This is quite the departure for Milo Manara, reverting in 2007 after many years of erotic graphic novels to more mainstream material. Although there’s nudity, Manara’s over-riding principle is to tell Vincenzo Cerami’s crime story. The late Cerami was an accomplished Italian writer of screenplays, with his best known internationally being 1998’s Life is Beautiful, surely the only comedy set in a concentration camp. That alone marks him as an adventurous writer, yet this is disappointingly straightforward with the surprises hardly earth shattering. Where it works well is in switching back and forth between the abducted Pandora and her experiences in Turkey, and the people she’s believed all her life to be her parents. It falls flat, however, with regard to the title element of the eyes, not really relevant, and just one of several aspects that lead nowhere.

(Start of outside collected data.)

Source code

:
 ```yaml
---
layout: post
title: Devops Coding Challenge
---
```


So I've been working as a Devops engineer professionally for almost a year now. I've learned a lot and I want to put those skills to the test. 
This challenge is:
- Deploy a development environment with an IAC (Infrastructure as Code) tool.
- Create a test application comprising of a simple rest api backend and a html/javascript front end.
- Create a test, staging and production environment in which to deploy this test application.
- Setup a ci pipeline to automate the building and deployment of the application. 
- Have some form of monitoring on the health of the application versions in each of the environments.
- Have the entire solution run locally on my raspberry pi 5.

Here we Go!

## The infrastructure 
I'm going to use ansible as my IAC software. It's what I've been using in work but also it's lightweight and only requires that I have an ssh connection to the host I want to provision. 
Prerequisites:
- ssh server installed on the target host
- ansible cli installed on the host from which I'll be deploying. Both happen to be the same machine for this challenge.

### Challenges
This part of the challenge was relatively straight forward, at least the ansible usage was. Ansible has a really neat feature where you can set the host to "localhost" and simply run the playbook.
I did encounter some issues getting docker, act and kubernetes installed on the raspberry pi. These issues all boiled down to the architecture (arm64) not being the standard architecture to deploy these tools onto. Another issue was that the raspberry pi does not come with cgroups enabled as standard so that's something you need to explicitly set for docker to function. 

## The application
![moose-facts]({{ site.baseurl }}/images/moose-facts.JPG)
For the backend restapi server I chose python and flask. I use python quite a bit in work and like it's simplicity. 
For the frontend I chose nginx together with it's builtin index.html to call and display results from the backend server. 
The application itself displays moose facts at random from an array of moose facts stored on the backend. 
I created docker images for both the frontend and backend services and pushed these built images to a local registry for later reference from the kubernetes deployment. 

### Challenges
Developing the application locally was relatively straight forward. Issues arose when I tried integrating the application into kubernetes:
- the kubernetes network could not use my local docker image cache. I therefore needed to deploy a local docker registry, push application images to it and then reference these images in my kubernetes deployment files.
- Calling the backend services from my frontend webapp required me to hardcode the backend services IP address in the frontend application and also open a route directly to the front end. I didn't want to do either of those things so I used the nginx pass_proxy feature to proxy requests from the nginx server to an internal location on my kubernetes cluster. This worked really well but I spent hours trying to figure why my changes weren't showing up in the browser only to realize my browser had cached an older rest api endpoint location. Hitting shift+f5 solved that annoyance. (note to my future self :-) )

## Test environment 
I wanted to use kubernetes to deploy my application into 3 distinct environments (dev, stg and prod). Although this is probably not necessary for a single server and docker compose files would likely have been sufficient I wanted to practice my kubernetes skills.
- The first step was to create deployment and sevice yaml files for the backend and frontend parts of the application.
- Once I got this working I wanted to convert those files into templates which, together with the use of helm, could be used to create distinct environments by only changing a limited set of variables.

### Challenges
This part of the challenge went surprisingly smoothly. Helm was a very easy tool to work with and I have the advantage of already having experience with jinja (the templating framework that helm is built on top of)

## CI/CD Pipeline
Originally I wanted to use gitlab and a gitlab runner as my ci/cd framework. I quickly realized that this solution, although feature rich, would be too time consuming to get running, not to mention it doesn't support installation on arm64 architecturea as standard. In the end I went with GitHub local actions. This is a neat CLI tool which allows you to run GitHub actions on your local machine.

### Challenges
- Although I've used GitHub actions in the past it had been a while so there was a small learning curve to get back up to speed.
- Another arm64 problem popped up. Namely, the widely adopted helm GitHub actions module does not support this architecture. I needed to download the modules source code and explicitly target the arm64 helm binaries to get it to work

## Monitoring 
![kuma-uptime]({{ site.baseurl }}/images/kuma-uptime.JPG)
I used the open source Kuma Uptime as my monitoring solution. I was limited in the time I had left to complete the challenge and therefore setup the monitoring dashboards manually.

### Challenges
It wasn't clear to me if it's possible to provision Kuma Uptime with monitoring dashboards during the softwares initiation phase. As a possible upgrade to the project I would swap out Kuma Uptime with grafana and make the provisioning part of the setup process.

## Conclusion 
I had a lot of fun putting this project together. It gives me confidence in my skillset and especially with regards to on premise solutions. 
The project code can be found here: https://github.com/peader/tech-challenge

If the plot is unsatisfying, then those who value Manara’s art for more than just erotic qualities are in for a complete treat. He’s on top form, his line more delicate than ever, and producing page after page of superbly disciplined, naturalistic art. The moments of high drama fall within that, beautifully posed without ever coming across as exaggerated, and the cast have a superb lived-in characterisation from the obese policeman to the assorted gangsters. Strangely, it’s only the impossibly beautiful Pandora who’s almost bland in such richly detailed company.
In some respects a graphic novel that’s primarily to be admired for the technical skill involved has failed, but when the quality line is set as high as Manara then much can be overlooked. For those who really want to study the art in detail an oversize edition is also available.